A.A., amigo mío de la infancia, se nos presenta a mi compañero y a mí con dos incongruencias. Una es que lleva puesto un par de anteojos y, la otra, que quiere regalarnos un perro. A.A. siempre fue amante de los caballos; no de los perros. Y A.A. nunca usó anteojos, de modo que verlo con ellos puestos nos desconcierta. Sea como fuere, no queremos aceptar el perro que nos ofrece. A.A. y su acompañante, que es un caballerango, insisten en que lo aceptemos. ``Los va a proteger'', advierten. Se trata de un pastor alemán, o perro policía. Es grande y se ve bravo. Pienso: ``Es una fiera''. En un principio, su color es claro; pero, a medida que avanza la forzada transmisión de mando sobre el perro, su pelo se oscurece. El caballerango le da órdenes de no ladrarnos ni modernos; el perro pasa veloz a nuestro lado. Nos echa una mirada con la que nos da a entender que, si no nos ladra ni nos muerde, es porque obedece órdenes; no porque nos quiera.
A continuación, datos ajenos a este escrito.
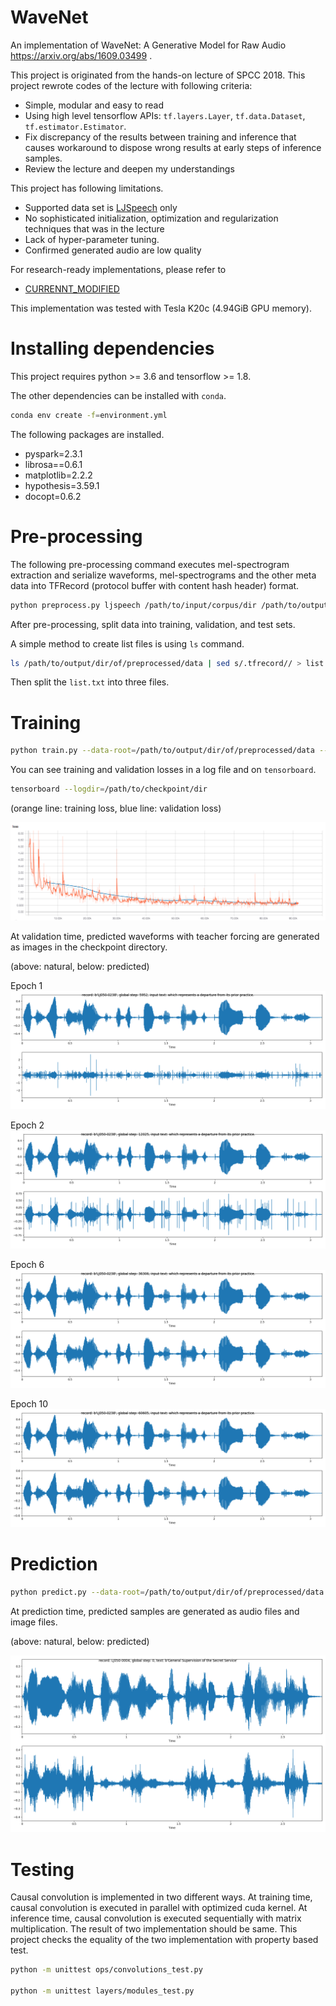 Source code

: # WaveNet

An implementation of WaveNet: A Generative Model for Raw Audio https://arxiv.org/abs/1609.03499 .

This project is originated from the hands-on lecture of SPCC 2018.
This project rewrote codes of the lecture with following criteria:

- Simple, modular and easy to read
- Using high level tensorflow APIs: `tf.layers.Layer`, `tf.data.Dataset`, `tf.estimator.Estimator`.
- Fix discrepancy of the results between training and inference that causes workaround to dispose wrong results at early steps of inference samples.
- Review the lecture and deepen my understandings

This project has following limitations.

- Supported data set is [LJSpeech](https://keithito.com/LJ-Speech-Dataset) only
- No sophisticated initialization, optimization and regularization techniques that was in the lecture
- Lack of hyper-parameter tuning.
- Confirmed generated audio are low quality

For research-ready implementations, please refer to

- [CURRENNT_MODIFIED](https://github.com/TonyWangX/CURRENNT_MODIFIED)


This implementation was tested with Tesla K20c (4.94GiB GPU memory).

# Installing dependencies

This project requires python >= 3.6 and tensorflow >= 1.8.

The other dependencies can be installed with `conda`.

```bash
conda env create -f=environment.yml
```

The following packages are installed.

- pyspark=2.3.1
- librosa==0.6.1 
- matplotlib=2.2.2
- hypothesis=3.59.1
- docopt=0.6.2

# Pre-processing

The following pre-processing command executes mel-spectrogram extraction and serialize waveforms, mel-spectrograms and the other meta data into TFRecord (protocol buffer with content hash header) format.

```bash
python preprocess.py ljspeech /path/to/input/corpus/dir /path/to/output/dir/of/preprocessed/data
```

After pre-processing, split data into training, validation, and test sets.

A simple method to create list files is using `ls` command.

```bash
ls /path/to/output/dir/of/preprocessed/data | sed s/.tfrecord// > list.txt
```

Then split the `list.txt` into three files.

# Training

```bash
python train.py --data-root=/path/to/output/dir/of/preprocessed/data --checkpoint-dir=/path/to/checkpoint/dir --dataset=ljspeech --training-list-file=/path/to/file/listing/training/data --validation-list-file=/path/to/file/listing/validation/data --log-file=/path/to/log/file
```

You can see training and validation losses in a log file and on `tensorboard`.

```bash
tensorboard --logdir=/path/to/checkpoint/dir
```

(orange line: training loss, blue line: validation loss)

![training and validation loss on tensorboard](./docs/Screen_Shot_2018-08-05_at_16.35.41.png)

At validation time, predicted waveforms with teacher forcing are generated as images in the checkpoint directory.

(above: natural, below: predicted)

Epoch 1
![training and validation loss on tensorboard](./docs/14RDE666_R2xcc3VWmYFTKX1qW5s8OchRFN24AayQuQ.png)

Epoch 2
![training and validation loss on tensorboard](./docs/1QNbsJlzSqbda-LCOXh-cVFvgq1FMH4gto0g1IrP0Mg.png)

Epoch 6
![training and validation loss on tensorboard](./docs/18d-eCZcZkfvdVgw7PG-PwBTRRYxyQNpwNCLxuHx6Ow.png)

Epoch 10
![training and validation loss on tensorboard](./docs/1JsFL_Bde3BTbRIFKoNN_VWEItyEt5qgpcmXO5Ar6mw.png)


# Prediction

```bash
python predict.py --data-root=/path/to/output/dir/of/preprocessed/data --checkpoint-dir=/path/to/checkpoint/dir --dataset=ljspeech --test-list-file=/path/to/file/listing/test/data --output-dir=/path/to/output/dir
```

At prediction time, predicted samples are generated as audio files and image files.

(above: natural, below: predicted)

![training and validation loss on tensorboard](./docs/1xXE8saljiILaKtMkfIJfdMJws8PWdywzZtN4YQAFFA.png)


# Testing

Causal convolution is implemented in two different ways. At training time, causal convolution is executed in parallel with optimized cuda kernel.
At inference time, causal convolution is executed sequentially with matrix multiplication. The result of two implementation should be same. 
This project checks the equality of the two implementation with property based test.

```bash
python -m unittest ops/convolutions_test.py

python -m unittest layers/modules_test.py
```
Estamos por entrar a un gran salón lleno de gente. A.A. me conduce del brazo. Balbucea. Quiere decirme que debo aceptar el perro; mi resistencia le da lástima. No esperaba que yo fuera a rechazarlo. El se va del país, y no puede llevarse el perro. El perro está quieto a mi lado. En cuatro patas, su lomo me da a la cintura. Lo acaricio. Lo abrazo. Siento su calor contra mi cuerpo. Cede a mi trato; no tiembla. Pero no me atrevo a verlo a los ojos. Es evidente que le tengo miedo y que no quiero que él lo advierta. ``Lo que sucede confieso a A.A. es que le tengo miedo''. ``Es inevitable que te quedes con él'', me informa A.A. antes de irse. Mi compañero comenta: ``El perro es el público; los toreros así llaman al público: fiera. No al toro; al público''.
En Un pequeño curso sobre los sueños, Robert Bosnak recomienda hacer una serie de ejercicios para entender los sueños. El principal estimula la memoria. Mientras más detalles recordemos de un sueño, más clara se irá haciendo la figura soñada, figura viva, en movimiento.
Estaba en un reducido cubículo con vista al patio de grava en el colegio. Del otro lado de la mesa contra la ventana, una mujer sin pecho, con piernas sin forma, me pedía que dibujara sobre una hoja de papel blanco mi animal favorito. El día anterior me había pasado la mañana en el mismo cubículo dibujando un árbol. Con tal de estar sola y no en clases, accedí a permanecer en ese cuarto hasta la hora de regresar a casa. Había dibujado la corteza del tronco del árbol con innumerables laberintos, y cada hoja de las ramas frondosas con todas sus venas y arterias. Lo hice detenidamente. "Mi animal favorito?" Siempre fue un perro. En aquel tiempo todavía no habría sido Maco; pero algún perro recorrería mi infancia. Sin embargo, en respuesta a la orden que ahora me daba la mujer, dibujé un caballo.
No es probable que desde entonces yo ya supiera que A.A., quien ya rondaba mi infancia, fuera amante de los caballos. Y, si lo hubiera sabido, cómo podía su afición a los caballos determinar que yo asumiera falsamente a un caballo como mi animal favorito? Pero ahí estaba yo, dibujando sin habilidad el animal favoritoo de A.A., lo cual, años después, tuvo una respuesta armoniosa, aunque paradójica, cuando fue A.A., el amante de los caballos, quien me heredaba un perro protector, animal que yo había negado como mi preferido; al que había traicionado quitándole su nombre y dándoselo nada menos que a un futuro caballo, y al que, finalmente, no quería aceptar porque me daba miedo.